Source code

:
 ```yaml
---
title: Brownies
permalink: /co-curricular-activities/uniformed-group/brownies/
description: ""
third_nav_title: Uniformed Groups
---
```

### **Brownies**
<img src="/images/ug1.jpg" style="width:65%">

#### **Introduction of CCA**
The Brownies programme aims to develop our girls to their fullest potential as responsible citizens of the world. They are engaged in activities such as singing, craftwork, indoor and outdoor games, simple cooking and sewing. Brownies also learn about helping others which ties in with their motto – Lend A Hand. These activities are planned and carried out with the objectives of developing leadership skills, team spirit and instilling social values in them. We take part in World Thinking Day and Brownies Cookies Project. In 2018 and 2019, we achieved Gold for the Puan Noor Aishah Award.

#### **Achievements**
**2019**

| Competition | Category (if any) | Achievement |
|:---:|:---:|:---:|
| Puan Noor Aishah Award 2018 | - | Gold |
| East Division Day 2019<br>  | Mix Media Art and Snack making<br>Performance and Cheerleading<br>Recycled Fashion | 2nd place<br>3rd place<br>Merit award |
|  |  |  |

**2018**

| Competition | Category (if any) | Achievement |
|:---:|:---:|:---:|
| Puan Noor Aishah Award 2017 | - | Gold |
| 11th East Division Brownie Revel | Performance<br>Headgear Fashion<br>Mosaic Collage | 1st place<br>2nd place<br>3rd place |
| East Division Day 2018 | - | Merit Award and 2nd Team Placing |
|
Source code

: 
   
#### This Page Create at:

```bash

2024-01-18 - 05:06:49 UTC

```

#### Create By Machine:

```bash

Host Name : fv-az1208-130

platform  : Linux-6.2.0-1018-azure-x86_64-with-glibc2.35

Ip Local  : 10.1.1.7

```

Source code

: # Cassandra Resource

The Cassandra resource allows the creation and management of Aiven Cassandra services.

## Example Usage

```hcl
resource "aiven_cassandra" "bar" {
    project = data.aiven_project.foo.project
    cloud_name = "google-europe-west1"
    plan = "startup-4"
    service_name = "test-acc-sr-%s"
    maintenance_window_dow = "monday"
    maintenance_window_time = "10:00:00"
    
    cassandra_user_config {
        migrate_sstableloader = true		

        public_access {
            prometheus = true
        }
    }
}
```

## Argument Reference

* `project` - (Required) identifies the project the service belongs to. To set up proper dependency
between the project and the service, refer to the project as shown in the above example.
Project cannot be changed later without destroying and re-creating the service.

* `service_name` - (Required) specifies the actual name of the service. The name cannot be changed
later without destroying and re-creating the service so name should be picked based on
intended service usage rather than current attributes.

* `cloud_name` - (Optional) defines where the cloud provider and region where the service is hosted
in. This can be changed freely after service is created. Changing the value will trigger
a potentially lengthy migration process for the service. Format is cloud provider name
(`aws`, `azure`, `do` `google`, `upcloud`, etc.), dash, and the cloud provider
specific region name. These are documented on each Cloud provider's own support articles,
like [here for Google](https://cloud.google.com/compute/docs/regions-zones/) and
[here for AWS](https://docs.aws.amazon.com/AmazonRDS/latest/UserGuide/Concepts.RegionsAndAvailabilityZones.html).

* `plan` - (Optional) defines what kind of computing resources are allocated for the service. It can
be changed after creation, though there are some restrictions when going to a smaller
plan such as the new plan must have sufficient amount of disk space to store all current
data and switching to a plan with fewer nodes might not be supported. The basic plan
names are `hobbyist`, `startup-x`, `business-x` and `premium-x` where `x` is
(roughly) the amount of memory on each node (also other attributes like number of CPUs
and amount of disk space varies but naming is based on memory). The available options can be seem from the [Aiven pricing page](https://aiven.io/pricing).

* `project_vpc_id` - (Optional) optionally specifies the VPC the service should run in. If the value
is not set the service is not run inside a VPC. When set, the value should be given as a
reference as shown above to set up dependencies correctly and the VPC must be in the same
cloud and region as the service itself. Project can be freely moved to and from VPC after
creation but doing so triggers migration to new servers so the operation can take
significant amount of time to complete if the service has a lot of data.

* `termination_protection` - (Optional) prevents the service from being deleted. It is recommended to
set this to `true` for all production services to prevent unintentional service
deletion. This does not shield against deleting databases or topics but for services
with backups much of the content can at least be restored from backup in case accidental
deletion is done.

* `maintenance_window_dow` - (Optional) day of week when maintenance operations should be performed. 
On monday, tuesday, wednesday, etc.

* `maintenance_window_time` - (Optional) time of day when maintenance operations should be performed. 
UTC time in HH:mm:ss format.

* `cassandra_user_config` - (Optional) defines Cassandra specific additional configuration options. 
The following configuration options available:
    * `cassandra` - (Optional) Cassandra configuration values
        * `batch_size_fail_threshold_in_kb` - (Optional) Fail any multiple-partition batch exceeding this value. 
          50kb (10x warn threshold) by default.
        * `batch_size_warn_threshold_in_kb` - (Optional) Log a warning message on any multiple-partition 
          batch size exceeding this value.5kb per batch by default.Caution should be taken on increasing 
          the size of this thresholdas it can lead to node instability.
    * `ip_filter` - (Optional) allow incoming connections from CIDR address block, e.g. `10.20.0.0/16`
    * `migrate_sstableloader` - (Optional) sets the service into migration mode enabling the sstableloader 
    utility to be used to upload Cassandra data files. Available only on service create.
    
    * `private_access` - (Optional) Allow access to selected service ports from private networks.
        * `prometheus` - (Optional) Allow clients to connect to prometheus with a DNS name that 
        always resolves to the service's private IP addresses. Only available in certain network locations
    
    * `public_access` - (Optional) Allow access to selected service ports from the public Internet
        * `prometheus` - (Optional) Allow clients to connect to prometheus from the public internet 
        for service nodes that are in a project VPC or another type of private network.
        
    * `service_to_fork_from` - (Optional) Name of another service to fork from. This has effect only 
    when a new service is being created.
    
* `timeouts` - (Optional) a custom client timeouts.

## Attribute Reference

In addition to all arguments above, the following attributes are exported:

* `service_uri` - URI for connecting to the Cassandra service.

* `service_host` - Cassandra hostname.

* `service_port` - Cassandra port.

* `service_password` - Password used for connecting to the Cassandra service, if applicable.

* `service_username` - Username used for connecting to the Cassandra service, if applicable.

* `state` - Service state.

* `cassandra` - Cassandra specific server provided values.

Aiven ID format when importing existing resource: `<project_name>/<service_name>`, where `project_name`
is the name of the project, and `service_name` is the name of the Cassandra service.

**What the task asks**
Please give the listing again exactly, line for line.

**Worked solution**
Source code

:
 ```yaml
---
title: Brownies
permalink: /co-curricular-activities/uniformed-group/brownies/
description: ""
third_nav_title: Uniformed Groups
---
```

### **Brownies**
<img src="/images/ug1.jpg" style="width:65%">

#### **Introduction of CCA**
The Brownies programme aims to develop our girls to their fullest potential as responsible citizens of the world. They are engaged in activities such as singing, craftwork, indoor and outdoor games, simple cooking and sewing. Brownies also learn about helping others which ties in with their motto – Lend A Hand. These activities are planned and carried out with the objectives of developing leadership skills, team spirit and instilling social values in them. We take part in World Thinking Day and Brownies Cookies Project. In 2018 and 2019, we achieved Gold for the Puan Noor Aishah Award.

#### **Achievements**
**2019**

| Competition | Category (if any) | Achievement |
|:---:|:---:|:---:|
| Puan Noor Aishah Award 2018 | - | Gold |
| East Division Day 2019<br>  | Mix Media Art and Snack making<br>Performance and Cheerleading<br>Recycled Fashion | 2nd place<br>3rd place<br>Merit award |
|  |  |  |

**2018**

| Competition | Category (if any) | Achievement |
|:---:|:---:|:---:|
| Puan Noor Aishah Award 2017 | - | Gold |
| 11th East Division Brownie Revel | Performance<br>Headgear Fashion<br>Mosaic Collage | 1st place<br>2nd place<br>3rd place |
| East Division Day 2018 | - | Merit Award and 2nd Team Placing |
|
Source code

: 
   
#### This Page Create at:

```bash

2024-01-18 - 05:06:49 UTC

```

#### Create By Machine:

```bash

Host Name : fv-az1208-130

platform  : Linux-6.2.0-1018-azure-x86_64-with-glibc2.35

Ip Local  : 10.1.1.7

```

Source code

: # Cassandra Resource

The Cassandra resource allows the creation and management of Aiven Cassandra services.

## Example Usage

```hcl
resource "aiven_cassandra" "bar" {
    project = data.aiven_project.foo.project
    cloud_name = "google-europe-west1"
    plan = "startup-4"
    service_name = "test-acc-sr-%s"
    maintenance_window_dow = "monday"
    maintenance_window_time = "10:00:00"
    
    cassandra_user_config {
        migrate_sstableloader = true		

        public_access {
            prometheus = true
        }
    }
}
```

## Argument Reference

* `project` - (Required) identifies the project the service belongs to. To set up proper dependency
between the project and the service, refer to the project as shown in the above example.
Project cannot be changed later without destroying and re-creating the service.

* `service_name` - (Required) specifies the actual name of the service. The name cannot be changed
later without destroying and re-creating the service so name should be picked based on
intended service usage rather than current attributes.

* `cloud_name` - (Optional) defines where the cloud provider and region where the service is hosted
in. This can be changed freely after service is created. Changing the value will trigger
a potentially lengthy migration process for the service. Format is cloud provider name
(`aws`, `azure`, `do` `google`, `upcloud`, etc.), dash, and the cloud provider
specific region name. These are documented on each Cloud provider's own support articles,
like [here for Google](https://cloud.google.com/compute/docs/regions-zones/) and
[here for AWS](https://docs.aws.amazon.com/AmazonRDS/latest/UserGuide/Concepts.RegionsAndAvailabilityZones.html).

* `plan` - (Optional) defines what kind of computing resources are allocated for the service. It can
be changed after creation, though there are some restrictions when going to a smaller
plan such as the new plan must have sufficient amount of disk space to store all current
data and switching to a plan with fewer nodes might not be supported. The basic plan
names are `hobbyist`, `startup-x`, `business-x` and `premium-x` where `x` is
(roughly) the amount of memory on each node (also other attributes like number of CPUs
and amount of disk space varies but naming is based on memory). The available options can be seem from the [Aiven pricing page](https://aiven.io/pricing).

* `project_vpc_id` - (Optional) optionally specifies the VPC the service should run in. If the value
is not set the service is not run inside a VPC. When set, the value should be given as a
reference as shown above to set up dependencies correctly and the VPC must be in the same
cloud and region as the service itself. Project can be freely moved to and from VPC after
creation but doing so triggers migration to new servers so the operation can take
significant amount of time to complete if the service has a lot of data.

* `termination_protection` - (Optional) prevents the service from being deleted. It is recommended to
set this to `true` for all production services to prevent unintentional service
deletion. This does not shield against deleting databases or topics but for services
with backups much of the content can at least be restored from backup in case accidental
deletion is done.

* `maintenance_window_dow` - (Optional) day of week when maintenance operations should be performed. 
On monday, tuesday, wednesday, etc.

* `maintenance_window_time` - (Optional) time of day when maintenance operations should be performed. 
UTC time in HH:mm:ss format.

* `cassandra_user_config` - (Optional) defines Cassandra specific additional configuration options. 
The following configuration options available:
    * `cassandra` - (Optional) Cassandra configuration values
        * `batch_size_fail_threshold_in_kb` - (Optional) Fail any multiple-partition batch exceeding this value. 
          50kb (10x warn threshold) by default.
        * `batch_size_warn_threshold_in_kb` - (Optional) Log a warning message on any multiple-partition 
          batch size exceeding this value.5kb per batch by default.Caution should be taken on increasing 
          the size of this thresholdas it can lead to node instability.
    * `ip_filter` - (Optional) allow incoming connections from CIDR address block, e.g. `10.20.0.0/16`
    * `migrate_sstableloader` - (Optional) sets the service into migration mode enabling the sstableloader 
    utility to be used to upload Cassandra data files. Available only on service create.
    
    * `private_access` - (Optional) Allow access to selected service ports from private networks.
        * `prometheus` - (Optional) Allow clients to connect to prometheus with a DNS name that 
        always resolves to the service's private IP addresses. Only available in certain network locations
    
    * `public_access` - (Optional) Allow access to selected service ports from the public Internet
        * `prometheus` - (Optional) Allow clients to connect to prometheus from the public internet 
        for service nodes that are in a project VPC or another type of private network.
        
    * `service_to_fork_from` - (Optional) Name of another service to fork from. This has effect only 
    when a new service is being created.
    
* `timeouts` - (Optional) a custom client timeouts.

## Attribute Reference

In addition to all arguments above, the following attributes are exported:

* `service_uri` - URI for connecting to the Cassandra service.

* `service_host` - Cassandra hostname.

* `service_port` - Cassandra port.

* `service_password` - Password used for connecting to the Cassandra service, if applicable.

* `service_username` - Username used for connecting to the Cassandra service, if applicable.

* `state` - Service state.

* `cassandra` - Cassandra specific server provided values.

Aiven ID format when importing existing resource: `<project_name>/<service_name>`, where `project_name`
is the name of the project, and `service_name` is the name of the Cassandra service.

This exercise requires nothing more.